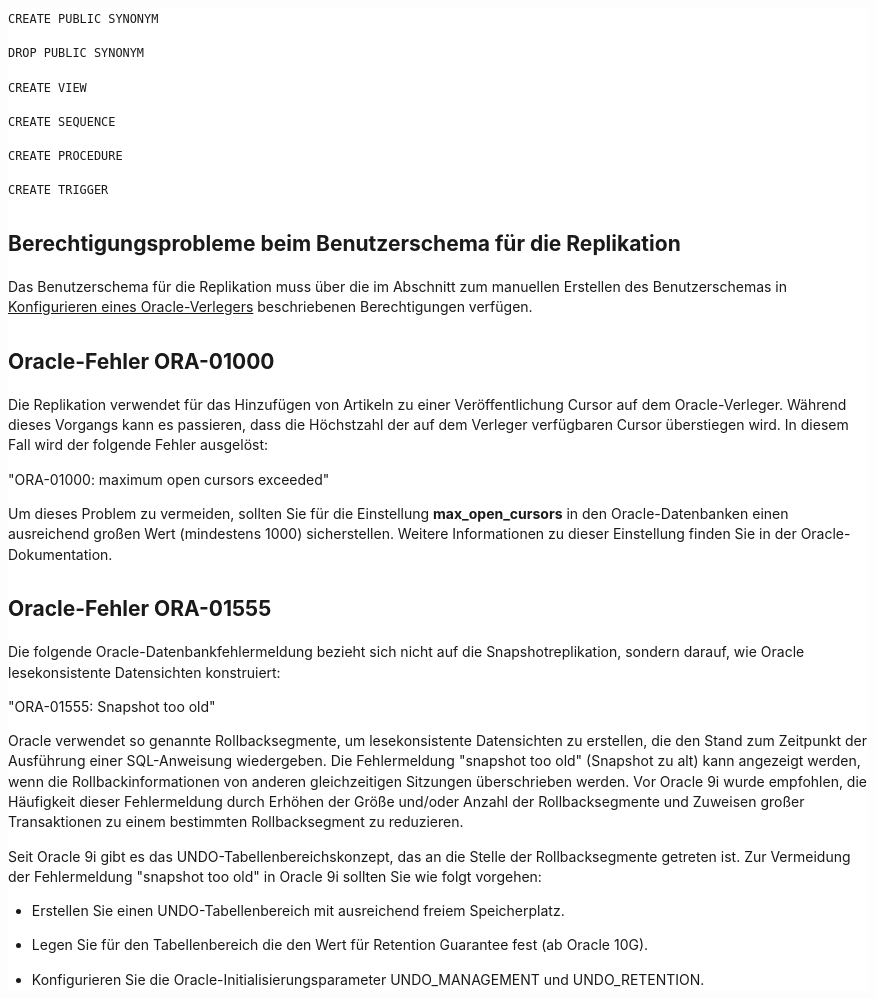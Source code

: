  `CREATE PUBLIC SYNONYM`  
  
 `DROP PUBLIC SYNONYM`  
  
 `CREATE VIEW`  
  
 `CREATE SEQUENCE`  
  
 `CREATE PROCEDURE`  
  
 `CREATE TRIGGER`  
  
## <a name="you-encounter-permissions-issues-for-the-replication-user-schema"></a>Berechtigungsprobleme beim Benutzerschema für die Replikation  
 Das Benutzerschema für die Replikation muss über die im Abschnitt zum manuellen Erstellen des Benutzerschemas in [Konfigurieren eines Oracle-Verlegers](configure-an-oracle-publisher.md) beschriebenen Berechtigungen verfügen.  
  
## <a name="oracle-error-ora-01000"></a>Oracle-Fehler ORA-01000  
 Die Replikation verwendet für das Hinzufügen von Artikeln zu einer Veröffentlichung Cursor auf dem Oracle-Verleger. Während dieses Vorgangs kann es passieren, dass die Höchstzahl der auf dem Verleger verfügbaren Cursor überstiegen wird. In diesem Fall wird der folgende Fehler ausgelöst:  
  
 "ORA-01000: maximum open cursors exceeded"  
  
 Um dieses Problem zu vermeiden, sollten Sie für die Einstellung **max_open_cursors** in den Oracle-Datenbanken einen ausreichend großen Wert (mindestens 1000) sicherstellen. Weitere Informationen zu dieser Einstellung finden Sie in der Oracle-Dokumentation.  
  
## <a name="oracle-error-ora-01555"></a>Oracle-Fehler ORA-01555  
 Die folgende Oracle-Datenbankfehlermeldung bezieht sich nicht auf die Snapshotreplikation, sondern darauf, wie Oracle lesekonsistente Datensichten konstruiert:  
  
 "ORA-01555: Snapshot too old"  
  
 Oracle verwendet so genannte Rollbacksegmente, um lesekonsistente Datensichten zu erstellen, die den Stand zum Zeitpunkt der Ausführung einer SQL-Anweisung wiedergeben. Die Fehlermeldung "snapshot too old" (Snapshot zu alt) kann angezeigt werden, wenn die Rollbackinformationen von anderen gleichzeitigen Sitzungen überschrieben werden. Vor Oracle 9i wurde empfohlen, die Häufigkeit dieser Fehlermeldung durch Erhöhen der Größe und/oder Anzahl der Rollbacksegmente und Zuweisen großer Transaktionen zu einem bestimmten Rollbacksegment zu reduzieren.  
  
 Seit Oracle 9i gibt es das UNDO-Tabellenbereichskonzept, das an die Stelle der Rollbacksegmente getreten ist. Zur Vermeidung der Fehlermeldung "snapshot too old" in Oracle 9i sollten Sie wie folgt vorgehen:  
  
-   Erstellen Sie einen UNDO-Tabellenbereich mit ausreichend freiem Speicherplatz.  
  
-   Legen Sie für den Tabellenbereich die den Wert für Retention Guarantee fest (ab Oracle 10G).  
  
-   Konfigurieren Sie die Oracle-Initialisierungsparameter UNDO_MANAGEMENT und UNDO_RETENTION.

Work task
Report how many lines in the data above contain "error", without any other words.

Result
2